DSL funktionierte einwandfrei, telefonieren konnte ich nicht. Weder raus noch rein. Da ich am Umbauen war, prüfte ich die Leitungen im Haus, diese waren jedoch alle ordnungsgemäß angeschlossen, kein Defekt war zu finden (ich schaute sogar in die Dosen hinein). Hin und wieder funktionierte das Telefon - aber nur sporadisch und auch nur kurzfristig.

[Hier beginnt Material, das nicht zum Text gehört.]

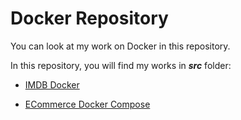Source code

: # Docker Repository

You can look at my work on Docker in this repository.

In this repository, you will find my works in ***src*** folder:

* [IMDB Docker](https://github.com/ugurcankok/Docker/tree/master/src/IMDB)

* [ECommerce Docker Compose](https://github.com/ugurcankok/Docker/tree/master/src/ECommerce)

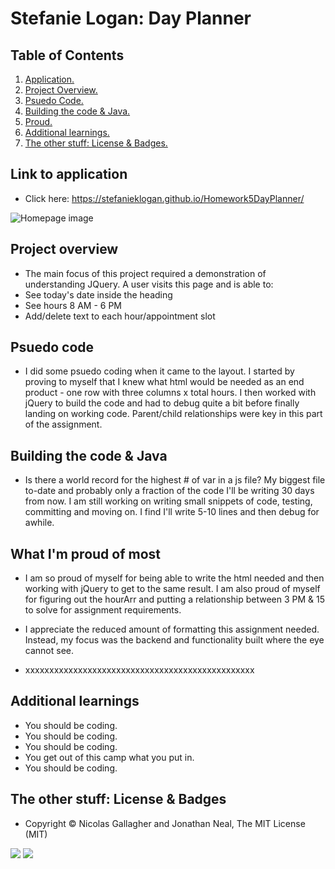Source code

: # Stefanie Logan: Day Planner

## Table of Contents
1. [ Application. ](#application)
2. [ Project Overview. ](#overview)
3. [ Psuedo Code. ](#psuedo)
4. [ Building the code & Java. ](#code)
5. [ Proud. ](#proud)
6. [ Additional learnings. ](#learnings)
7. [ The other stuff: License & Badges. ](#streetcred)


<a name="application"></a>
## Link to application

* Click here: https://stefanieklogan.github.io/Homework5DayPlanner/

![Homepage image](xxxxxxxxxxxxxxxxxxxxxxxxxxxxxxxxxxxxxxx)

<a name="overview"></a>
## Project overview

* The main focus of this project required a demonstration of understanding JQuery. A user visits this page and is able to:
* See today's date inside the heading
* See hours 8 AM - 6 PM
* Add/delete text to each hour/appointment slot


<a name="psuedo"></a>
## Psuedo code

* I did some psuedo coding when it came to the layout. I started by proving to myself that I knew what html would be needed as an end product - one row with three columns x total hours. I then worked with jQuery to build the code and had to debug quite a bit before finally landing on working code. Parent/child relationships were key in this part of the assignment.

<a name="code"></a>
## Building the code & Java

* Is there a world record for the highest # of var in a js file? My biggest file to-date and probably only a fraction of the code I'll be writing 30 days from now. I am still working on writing small snippets of code, testing, committing and moving on. I find I'll write 5-10 lines and then debug for awhile.

<a name="proud"></a>
## What I'm proud of most

* I am so proud of myself for being able to write the html needed and then working with jQuery to get to the same result. I am also proud of myself for figuring out the hourArr and putting a relationship between 3 PM & 15 to solve for assignment requirements. 

* I appreciate the reduced amount of formatting this assignment needed. Instead, my focus was the backend and functionality built where the eye cannot see.

* xxxxxxxxxxxxxxxxxxxxxxxxxxxxxxxxxxxxxxxxxxxxxxxx

<a name="learnings"></a>
## Additional learnings

* You should be coding.
* You should be coding.
* You should be coding.
* You get out of this camp what you put in.
* You should be coding.


<a name="streetcred"></a>
## The other stuff: License & Badges

* Copyright © Nicolas Gallagher and Jonathan Neal, The MIT License (MIT)

<img src="https://img.shields.io/badge/html5%20-%23E34F26.svg?&style=for-the-badge&logo=html5&logoColor=white"/>

<img src="https://img.shields.io/badge/css3%20-%231572B6.svg?&style=for-the-badge&logo=css3&logoColor=white"/>
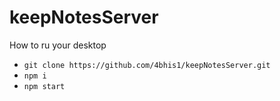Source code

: # keepNotesServer

How to ru your desktop

- `git clone https://github.com/4bhis1/keepNotesServer.git`
- `npm i`
- `npm start`
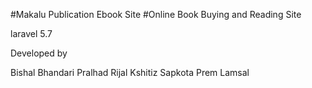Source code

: #Makalu Publication Ebook Site
#Online Book Buying and Reading Site

laravel 5.7

<p>Developed by</p>
Bishal Bhandari
Pralhad Rijal
Kshitiz Sapkota
Prem Lamsal


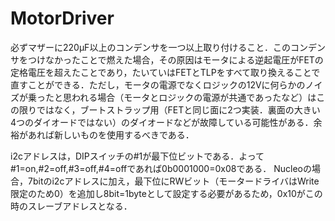 # MotorDriver

必ずマザーに220μF以上のコンデンサを一つ以上取り付けること．このコンデンサをつけなかったことで燃えた場合，その原因はモータによる逆起電圧がFETの定格電圧を超えたことであり，たいていはFETとTLPをすべて取り換えることで直すことができる．ただし，モータの電源でなくロジックの12Vに何らかのノイズが乗ったと思われる場合（モータとロジックの電源が共通であったなど）はこの限りではなく，ブートストラップ用（FETと同じ面に2つ実装．裏面の大きい4つのダイオードではない）のダイオードなどが故障している可能性がある．余裕があれば新しいものを使用するべきである．

i2cアドレスは，DIPスイッチの#1が最下位ビットである．よって#1=on,#2=off,#3=off,#4=offであれば0b0001000=0x08である．
Nucleoの場合，7bitのi2cアドレスに加え，最下位にRWビット（モータードライバはWrite限定のため0）を追加し8bit=1byteとして設定する必要があるため，0x10がこの時のスレーブアドレスとなる．
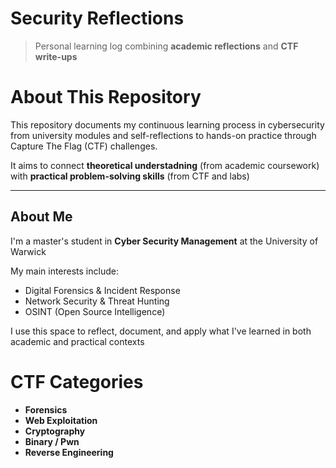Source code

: # Security Reflections
> Personal learning log combining **academic reflections** and **CTF write-ups**


# About This Repository
This repository documents my continuous learning process in cybersecurity from university modules and self-reflections to hands-on practice through Capture The Flag (CTF) challenges.

It aims to connect **theoretical understadning** (from academic coursework)
with **practical problem-solving skills** (from CTF and labs)

---

## About Me
I'm a master's student in **Cyber Security Management** at the University of Warwick  

My main interests include: 
- Digital Forensics & Incident Response
- Network Security & Threat Hunting
- OSINT (Open Source Intelligence)

I use this space to reflect, document, and apply what I've learned in both academic and practical contexts


# CTF Categories 
- **Forensics**
- **Web Exploitation**
- **Cryptography**
- **Binary / Pwn**
- **Reverse Engineering**
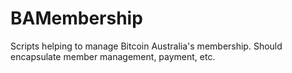 BAMembership
============

Scripts helping to manage Bitcoin Australia's membership. Should encapsulate member management, payment, etc.
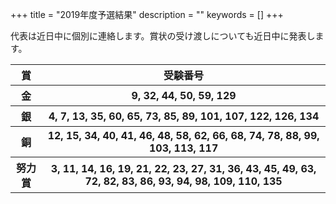 +++
title = "2019年度予選結果"
description = ""
keywords = []
+++

代表は近日中に個別に連絡します。賞状の受け渡しについても近日中に発表します。

<table class="table">
  <thead>
    <tr>
      <th scope="col">賞</th>
      <th scope="col">受験番号</th>
    </tr>
  </thead>
  <tbody>
      <tr class="gold">
          <th scope="row">金</th>
          <th scope="row">9, 32, 44, 50, 59, 129</th>
      </tr>
      <tr class="silver">
          <th scope="row">銀</th>
          <th scope="row">4, 7, 13, 35, 60, 65, 73, 85, 89, 101, 107, 122, 126, 134</th>
      </tr>
      <tr class="bronze">
          <th scope="row">銅</th>
          <th scope="row">12, 15, 34, 40, 41, 46, 48, 58, 62, 66, 68, 74, 78, 88, 99, 103, 113, 117</th>
      </tr>
      <tr class="">
          <th scope="row">努力賞</th>
          <th scope="row">3, 11, 14, 16, 19, 21, 22, 23, 27, 31, 36, 43, 45, 49, 63, 72, 82, 83, 86, 93, 94, 98, 109, 110, 135</th>
      </tr>
  </tbody>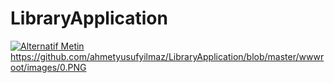 # LibraryApplication

[![Alternatif Metin](/images/0.png)](https://github.com/ahmetyusufyilmaz/LibraryApplication/blob/master/wwwroot/images/0.PNG)https://github.com/ahmetyusufyilmaz/LibraryApplication/blob/master/wwwroot/images/0.PNG

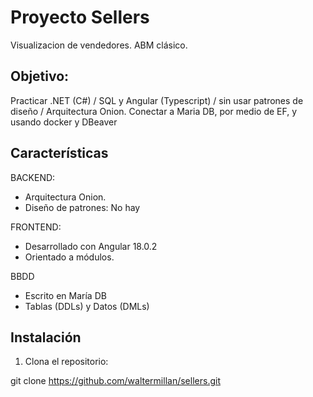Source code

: # Proyecto Sellers
Visualizacion de vendedores. ABM clásico.

## Objetivo:

Practicar .NET (C#) / SQL y Angular (Typescript) / sin usar patrones de diseño / Arquitectura Onion.
Conectar a Maria DB, por medio de EF, y usando docker y DBeaver

## Características

BACKEND:
- Arquitectura Onion.
- Diseño de patrones: No hay

FRONTEND:
- Desarrollado con Angular 18.0.2
- Orientado a módulos.

BBDD
- Escrito en María DB
- Tablas (DDLs) y Datos (DMLs)

## Instalación

1. Clona el repositorio:

git clone https://github.com/waltermillan/sellers.git

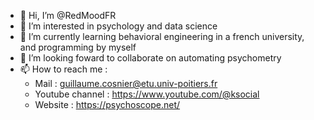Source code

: - 👋 Hi, I’m @RedMoodFR
- 👀 I’m interested in psychology and data science
- 🌱 I’m currently learning behavioral engineering in a french university, and programming by myself
- 💞️ I’m looking foward to collaborate on automating psychometry
- 📫 How to reach me :
    - Mail : guillaume.cosnier@etu.univ-poitiers.fr
    - Youtube channel : https://www.youtube.com/@ksocial
    - Website : https://psychoscope.net/
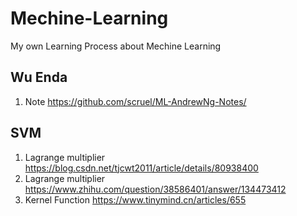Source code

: # Mechine-Learning
My own  Learning Process about Mechine Learning

## Wu Enda 
1. Note https://github.com/scruel/ML-AndrewNg-Notes/

## SVM
1. Lagrange multiplier https://blog.csdn.net/tjcwt2011/article/details/80938400
2. Lagrange multiplier https://www.zhihu.com/question/38586401/answer/134473412
3. Kernel Function https://www.tinymind.cn/articles/655
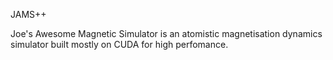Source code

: JAMS++

Joe's Awesome Magnetic Simulator is an atomistic magnetisation dynamics
simulator built mostly on CUDA for high perfomance.
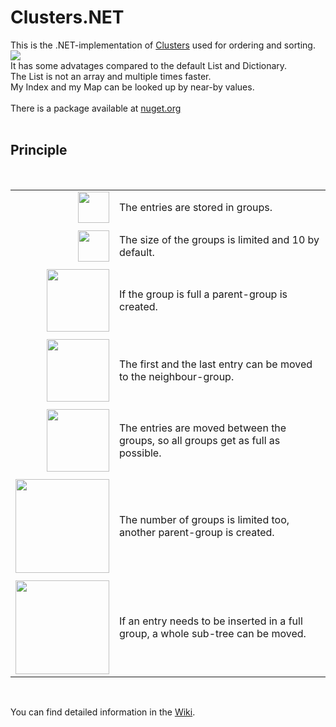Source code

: ﻿<h1>Clusters.NET</h1>

<p>
This is the .NET-implementation of
<a href="http://github.com/svenbieg/clusters">Clusters</a>
used for ordering and sorting.<br />
<img src="https://github.com/svenbieg/Clusters.NET/assets/12587394/4ea7ffb9-b870-47e7-a20f-899c64e9b1ec" /><br />
It has some advatages compared to the default List and Dictionary.<br />
The List is not an array and multiple times faster.<br />
My Index and my Map can be looked up by near-by values.<br />
<br />
There is a package available at
<a href="https://www.nuget.org/packages/Clusters">nuget.org</a>
<br />
<br />

<h2>Principle</h2>
<br />

<table>
	<tr>
		<td><img src="https://github.com/user-attachments/assets/4901aa2d-e7a3-4367-aab3-cd1a7827de4f" width="50" align="right" /></td>
		<td>The entries are stored in groups.</td>
	</tr><tr><td></td></tr><tr>
		<td><img src="https://github.com/user-attachments/assets/ad42262d-21e7-4749-a099-f22a6c61671d" width="50" align="right" /></td>
		<td>The size of the groups is limited and 10 by default.</td>
	</tr><tr><td></td></tr><tr>
		<td><img src="https://github.com/user-attachments/assets/ac228371-af19-45e8-a9f6-7758389612c5" width="100" align="right" /></td>
		<td>If the group is full a parent-group is created.</td>
	</tr><tr><td></td></tr><tr>
		<td><img src="https://github.com/user-attachments/assets/4ec67147-7d1c-40fd-9226-54c66f51f365" width="100" align="right" /></td>
		<td>The first and the last entry can be moved to the neighbour-group.</td>
	</tr><tr><td></td></tr><tr>
		<td><img src="https://github.com/user-attachments/assets/f4f968e2-2065-4979-bd5e-40edd734ef5b" width="100" align="right" /></td>
		<td>The entries are moved between the groups, so all groups get as full as possible.</td>
	</tr><tr><td></td></tr><tr>
		<td><img src="https://github.com/user-attachments/assets/523f36fd-bdfe-4978-9fff-b5975829c00e" width="150" /></td>
		<td>The number of groups is limited too, another parent-group is created.</td>
	</tr><tr><td></td></tr><tr>
		<td><img src="https://github.com/user-attachments/assets/624247eb-18b7-4247-8c56-eaccc59c2340" width="150" /></td>
		<td>If an entry needs to be inserted in a full group, a whole sub-tree can be moved.</td>
	</tr>
</table><br />

<p>
You can find detailed information in the
<a href="https://github.com/svenbieg/Clusters.NET/wiki/Home">Wiki</a>.
</p>
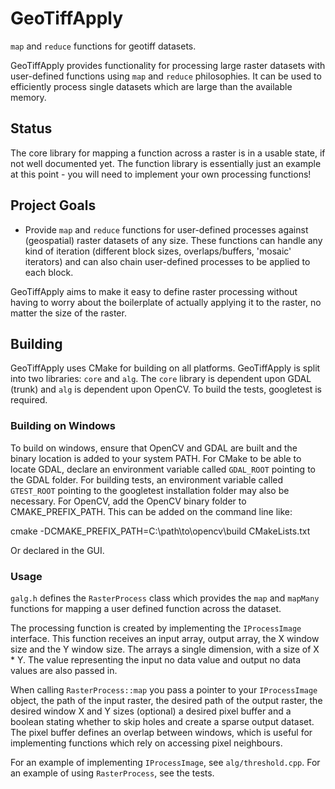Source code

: # GeoTiffApply

`map` and `reduce` functions for geotiff datasets.

GeoTiffApply provides functionality for processing large raster datasets with user-defined functions using `map` and `reduce` philosophies. 
It can be used to efficiently process single datasets which are large than the available memory. 

## Status
The core library for mapping a function across a raster is in a usable state, if not well documented yet. 
The function library is essentially just an example at this point - you will need to implement your own processing functions!

## Project Goals
- Provide `map` and `reduce` functions for user-defined processes against (geospatial) raster datasets of any size. These functions can handle any kind of iteration (different block sizes, overlaps/buffers, 'mosaic' iterators) and can also chain user-defined processes to be applied to each block.

GeoTiffApply aims to make it easy to define raster processing without having to worry about the boilerplate of actually applying it to the raster, no matter the size of the raster. 

## Building

GeoTiffApply uses CMake for building on all platforms.
GeoTiffApply is split into two libraries: `core` and `alg`.
The `core` library is dependent upon GDAL (trunk) and `alg` is dependent upon OpenCV.
To build the tests, googletest is required.

### Building on Windows

To build on windows, ensure that OpenCV and GDAL are built and the binary location is added to your system PATH.
For CMake to be able to locate GDAL, declare an environment variable called `GDAL_ROOT` pointing to the GDAL folder. 
For building tests, an environment variable called `GTEST_ROOT` pointing to the googletest installation folder may also be necessary.
For OpenCV, add the OpenCV binary folder to CMAKE_PREFIX_PATH. This can be added on the command line like:

   cmake -DCMAKE_PREFIX_PATH=C:\path\to\opencv\build CMakeLists.txt
 
Or declared in the GUI. 
  
### Usage

`galg.h` defines the `RasterProcess` class which provides the `map` and `mapMany` functions for mapping a user defined function across the dataset.

The processing function is created by implementing the `IProcessImage` interface. This function receives an input array, output array, the X window size and the Y window size. The arrays a single dimension, with a size of X * Y. The value representing the input no data value and output no data values are also passed in. 

When calling `RasterProcess::map` you pass a pointer to your `IProcessImage` object, the path of the input raster, the desired path of the output raster, the desired window X and Y sizes (optional) a desired pixel buffer and a boolean stating whether to skip holes and create a sparse output dataset.  
The pixel buffer defines an overlap between windows, which is useful for implementing functions which rely on accessing pixel neighbours. 

For an example of implementing `IProcessImage`, see `alg/threshold.cpp`.
For an example of using `RasterProcess`, see the tests.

Nach kurzer Zeit stellte ich fest, dass das grüne Lämpchen am Splitter nicht leuchtete und vermutete einen Zusammenhang. Ich rief' bei der Telekom an und bekam nach und nach Splitter und TBA ausgetauscht - jedoch ohne Erfolg. Erst als ich denen buchstäblich die Hölle heiß machte, schickten sie mir einen Techniker. Dieser konnte bestätigen, dass bei mir zuhause alles in Ordnung war, fuhr zu 500 mtr.(!) entfernten Fernmeldezentrum und stellte beim Durchtesten der Leitung fest, dass etwas im Fernmeldezentrum defekt war.
Nach Austausch des Teiles funktionierte alles wieder, ich bekam keinerlei Kosten berechnet und leider teilte mir die Telekom auf nachfragen auch nicht mit, um was für einen Fehler es sich genau gehandelt hatte.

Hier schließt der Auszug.